Abstract
Objective
To improve the S.T.O.N.E. nephrolithometry scoring system by applying a factor weighting method derived from odds ratios (ORs) in logistic regression analysis for a more scientific prediction of stone-free rate (SFR) after percutaneous nephrolithotomy (PCNL).
Methods
We conducted a retrospective cohort study of 283 patients undergoing PCNL. The SFR was the primary outcome. Binary logistic regression identified independent predictors among the S.T.O.N.E. components. Statistically significant factors were assigned weighted points based on their ORs. The improved system's performance was compared to the traditional S.T.O.N.E. score using receiver operating characteristic analysis, Net Reclassification Improvement (NRI), and risk stratification based on Youden index-optimized cutoffs.
Results
Stone size, obstruction, and stone density were independent predictors of SFR (all p < .05) and were assigned weighted scores of 2, 3, and 3, respectively, creating a revised score (range 0–11). The improved system demonstrated comparable discriminative ability to the traditional system (AUC: 0.804 vs 0.814, p > .05) but provided significantly superior risk reclassification (NRI = 0.233, p = .007). Using the Youden index-derived cutoff of 5.5, the improved system stratified patients into low-risk (scores 0–5, n = 123) and high-risk (scores 6–11, n = 160) groups. The SFR was 91.9% in the low-risk group versus 51.9% in the high-risk group (p < .001). This low-risk group had a significantly higher SFR than the low-risk group defined by the traditional system (91.9% vs 81.4%, p = .011).
Conclusion
The factor-weighted S.T.O.N.E. scoring system provides enhanced clinical risk stratification for PCNL outcomes. It effectively identifies a distinct cohort of low-risk patients with a > 90% probability of stone-free success, offering improved utility for preoperative patient counseling and surgical planning.
Keywords
Introduction
Percutaneous nephrolithotomy (PCNL) is currently the most commonly used method for treating renal calculus, a common disease in urology. In their guidelines, the European Association of Urology, the American Urology Association, and the Urological Association of Asia recommend PCNL as the standard treatment for renal calculi larger than 2 cm.1–3 Given the advances in technology, even large dehiscent stones can now be cleared using PCNL. Achieving stone-free status with minimal complications is the ideal surgical outcome of PCNL 4 ; therefore, the stone-free rate (SFR) following PCNL is the most noteworthy efficacy index.

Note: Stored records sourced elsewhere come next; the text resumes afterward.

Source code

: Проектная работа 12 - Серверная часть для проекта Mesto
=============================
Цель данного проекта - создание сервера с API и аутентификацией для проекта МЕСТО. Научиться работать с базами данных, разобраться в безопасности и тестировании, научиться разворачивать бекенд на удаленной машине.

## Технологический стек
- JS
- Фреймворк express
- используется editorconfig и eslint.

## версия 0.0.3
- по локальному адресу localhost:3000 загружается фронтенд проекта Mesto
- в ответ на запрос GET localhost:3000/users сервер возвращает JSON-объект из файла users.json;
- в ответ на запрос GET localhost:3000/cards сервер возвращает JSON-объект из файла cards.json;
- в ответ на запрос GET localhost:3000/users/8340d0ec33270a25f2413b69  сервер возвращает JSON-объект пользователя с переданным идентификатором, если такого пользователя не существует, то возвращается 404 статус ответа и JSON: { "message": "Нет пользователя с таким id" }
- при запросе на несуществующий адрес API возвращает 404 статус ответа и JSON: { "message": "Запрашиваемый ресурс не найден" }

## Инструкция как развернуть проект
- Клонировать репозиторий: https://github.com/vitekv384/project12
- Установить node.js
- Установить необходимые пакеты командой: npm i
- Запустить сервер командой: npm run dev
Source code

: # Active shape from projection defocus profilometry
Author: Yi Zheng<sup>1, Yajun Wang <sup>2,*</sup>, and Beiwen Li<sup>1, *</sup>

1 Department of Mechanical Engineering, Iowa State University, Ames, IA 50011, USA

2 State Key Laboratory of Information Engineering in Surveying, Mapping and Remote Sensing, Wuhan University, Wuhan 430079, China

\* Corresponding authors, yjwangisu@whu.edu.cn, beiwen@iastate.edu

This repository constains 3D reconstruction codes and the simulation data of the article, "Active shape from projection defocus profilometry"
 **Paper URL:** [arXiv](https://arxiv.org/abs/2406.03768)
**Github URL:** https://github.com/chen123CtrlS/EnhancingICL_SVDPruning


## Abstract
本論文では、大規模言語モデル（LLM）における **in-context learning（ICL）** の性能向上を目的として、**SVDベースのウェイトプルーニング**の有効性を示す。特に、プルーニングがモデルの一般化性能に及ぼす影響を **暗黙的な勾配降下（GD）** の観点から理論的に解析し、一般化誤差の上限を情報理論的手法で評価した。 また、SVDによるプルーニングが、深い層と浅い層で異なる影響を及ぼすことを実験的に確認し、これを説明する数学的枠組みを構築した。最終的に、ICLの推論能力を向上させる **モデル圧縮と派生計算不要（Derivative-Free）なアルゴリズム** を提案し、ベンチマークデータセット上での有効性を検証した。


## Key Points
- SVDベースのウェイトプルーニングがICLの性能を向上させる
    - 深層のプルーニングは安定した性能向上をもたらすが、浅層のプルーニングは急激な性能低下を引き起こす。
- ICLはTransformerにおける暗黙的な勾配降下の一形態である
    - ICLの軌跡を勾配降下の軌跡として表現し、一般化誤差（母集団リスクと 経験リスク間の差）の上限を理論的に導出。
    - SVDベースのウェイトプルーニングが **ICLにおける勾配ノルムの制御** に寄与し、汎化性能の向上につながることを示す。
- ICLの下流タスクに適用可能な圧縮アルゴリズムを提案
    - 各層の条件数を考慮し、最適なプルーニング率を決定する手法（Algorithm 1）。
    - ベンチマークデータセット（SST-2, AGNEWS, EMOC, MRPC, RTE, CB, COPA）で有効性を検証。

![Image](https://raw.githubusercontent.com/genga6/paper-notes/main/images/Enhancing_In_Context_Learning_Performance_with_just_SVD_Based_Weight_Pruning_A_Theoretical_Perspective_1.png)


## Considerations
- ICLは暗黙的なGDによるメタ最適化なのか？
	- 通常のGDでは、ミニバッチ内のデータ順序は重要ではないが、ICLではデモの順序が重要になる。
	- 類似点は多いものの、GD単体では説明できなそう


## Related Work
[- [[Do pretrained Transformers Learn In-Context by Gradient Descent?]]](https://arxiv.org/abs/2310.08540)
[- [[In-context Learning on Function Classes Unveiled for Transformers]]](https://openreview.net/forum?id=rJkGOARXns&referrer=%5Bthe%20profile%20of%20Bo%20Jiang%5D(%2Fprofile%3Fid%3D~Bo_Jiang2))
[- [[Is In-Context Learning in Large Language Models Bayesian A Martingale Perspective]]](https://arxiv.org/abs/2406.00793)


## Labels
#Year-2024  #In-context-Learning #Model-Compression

Many scholars have successively proposed preoperative stone scoring systems for PCNL, including the size, tract length, obstruction, number of involved calyces, and essence/stone density (S.T.O.N.E.) nephrolithometry score, and the SHAnghai LINgth, Inner structure, Hilar density, (Shanghai Lithometry Index) (SHA.LIN.) score, and Guy's grading.5–7 These systems are mainly used to predict the SFR. Among these systems, the S.T.O.N.E. score has a high degree of acceptance and is supported by a large number of studies.8,9
The S.T.O.N.E. score is widely validated, however, the equal-contribution assumption may limit stone-free prediction. We propose optimization through data-driven weighting. Therefore, this study aimed to refine the S.T.O.N.E. scoring system by applying a factor weighting method, using odds ratios (ORs) derived from logistic regression analysis, to improve its predictive value for SFR after PCNL.
Materials and methods
This study was conducted in accordance with the ethical standards of the Helsinki Declaration of 1975, as revised in 2024. This retrospective study was approved by the Institutional Review Board of Huai'an First Affiliated Hospital of Nanjing Medical University. The requirement for informed consent was waived due to the retrospective nature of the study. All patient data were fully deidentified to ensure patient confidentiality and anonymity. The reporting of this study conforms to the Strengthening the Reporting of Observational Studies in Epidemiology guideline. 10
A total of 354 consecutive patients who underwent PCNL at our hospital between January 2021 and December 2022 were screened, and 283 eligible patients were included.
Inclusion criteria: (1) Adult patients (≥18 years old) who underwent PCNL for renal calculi; (2) Availability of both preoperative and postoperative noncontrast computed tomography (NCCT) scans; (3) Complete clinical and radiological data for S.T.O.N.E. score calculation.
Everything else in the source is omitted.